When the word "Annotations" appears in a line of the data below, list that line.

Information:
::::

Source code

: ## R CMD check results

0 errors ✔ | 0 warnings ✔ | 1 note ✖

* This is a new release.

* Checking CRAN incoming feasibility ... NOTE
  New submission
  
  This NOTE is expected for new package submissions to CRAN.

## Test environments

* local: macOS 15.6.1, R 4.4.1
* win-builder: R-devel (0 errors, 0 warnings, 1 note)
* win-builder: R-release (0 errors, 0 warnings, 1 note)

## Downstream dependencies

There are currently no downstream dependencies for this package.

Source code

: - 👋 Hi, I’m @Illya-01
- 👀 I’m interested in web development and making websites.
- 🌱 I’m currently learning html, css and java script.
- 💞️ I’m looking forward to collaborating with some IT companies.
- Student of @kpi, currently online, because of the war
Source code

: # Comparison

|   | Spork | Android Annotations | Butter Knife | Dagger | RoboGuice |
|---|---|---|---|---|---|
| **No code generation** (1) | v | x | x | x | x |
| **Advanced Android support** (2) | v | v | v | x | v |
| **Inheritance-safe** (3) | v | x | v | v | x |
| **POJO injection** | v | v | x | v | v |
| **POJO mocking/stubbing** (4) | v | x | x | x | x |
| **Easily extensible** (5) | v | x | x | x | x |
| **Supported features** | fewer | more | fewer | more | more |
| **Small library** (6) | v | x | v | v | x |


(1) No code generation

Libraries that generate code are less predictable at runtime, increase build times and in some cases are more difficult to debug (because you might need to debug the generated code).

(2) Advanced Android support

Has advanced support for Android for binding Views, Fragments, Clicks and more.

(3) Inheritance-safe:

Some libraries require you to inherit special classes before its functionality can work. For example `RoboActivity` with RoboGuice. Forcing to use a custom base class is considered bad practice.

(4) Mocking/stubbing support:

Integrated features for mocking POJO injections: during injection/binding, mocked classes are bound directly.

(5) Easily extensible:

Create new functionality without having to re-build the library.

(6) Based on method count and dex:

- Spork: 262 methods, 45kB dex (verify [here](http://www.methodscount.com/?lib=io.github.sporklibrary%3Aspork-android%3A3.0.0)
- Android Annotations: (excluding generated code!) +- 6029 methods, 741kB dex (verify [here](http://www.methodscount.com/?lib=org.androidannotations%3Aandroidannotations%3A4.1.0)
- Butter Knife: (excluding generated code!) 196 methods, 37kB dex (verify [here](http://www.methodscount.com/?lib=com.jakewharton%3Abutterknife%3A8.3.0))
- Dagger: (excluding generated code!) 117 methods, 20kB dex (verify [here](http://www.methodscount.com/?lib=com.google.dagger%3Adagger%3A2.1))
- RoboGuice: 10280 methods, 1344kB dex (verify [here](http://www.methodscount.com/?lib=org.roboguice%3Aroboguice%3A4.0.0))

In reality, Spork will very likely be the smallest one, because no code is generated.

::::

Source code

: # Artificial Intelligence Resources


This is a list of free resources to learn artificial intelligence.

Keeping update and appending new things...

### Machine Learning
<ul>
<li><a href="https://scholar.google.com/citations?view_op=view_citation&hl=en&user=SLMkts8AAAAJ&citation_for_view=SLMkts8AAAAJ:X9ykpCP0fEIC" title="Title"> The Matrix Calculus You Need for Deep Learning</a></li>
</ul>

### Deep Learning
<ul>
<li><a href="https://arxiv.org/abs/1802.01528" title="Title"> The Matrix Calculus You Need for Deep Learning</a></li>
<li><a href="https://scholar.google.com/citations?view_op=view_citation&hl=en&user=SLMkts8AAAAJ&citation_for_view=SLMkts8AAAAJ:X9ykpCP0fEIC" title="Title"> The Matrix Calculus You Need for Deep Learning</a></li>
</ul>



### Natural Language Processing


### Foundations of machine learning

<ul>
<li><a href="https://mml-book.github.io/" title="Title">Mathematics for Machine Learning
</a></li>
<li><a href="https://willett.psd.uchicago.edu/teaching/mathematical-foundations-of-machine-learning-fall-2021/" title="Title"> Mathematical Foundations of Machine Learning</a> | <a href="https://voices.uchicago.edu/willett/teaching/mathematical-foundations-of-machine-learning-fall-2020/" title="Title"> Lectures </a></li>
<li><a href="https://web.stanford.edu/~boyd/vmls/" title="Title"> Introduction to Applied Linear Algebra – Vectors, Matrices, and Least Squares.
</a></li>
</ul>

::::

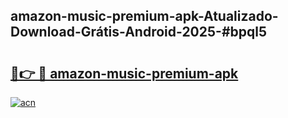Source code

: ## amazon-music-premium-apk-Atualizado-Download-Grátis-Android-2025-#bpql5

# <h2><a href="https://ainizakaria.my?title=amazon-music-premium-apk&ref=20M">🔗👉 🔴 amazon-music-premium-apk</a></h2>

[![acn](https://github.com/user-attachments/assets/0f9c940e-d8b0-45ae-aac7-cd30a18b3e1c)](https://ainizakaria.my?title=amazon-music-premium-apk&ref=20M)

::::

Output of the task:
|   | Spork | Android Annotations | Butter Knife | Dagger | RoboGuice |
- Android Annotations: (excluding generated code!) +- 6029 methods, 741kB dex (verify [here](http://www.methodscount.com/?lib=org.androidannotations%3Aandroidannotations%3A4.1.0)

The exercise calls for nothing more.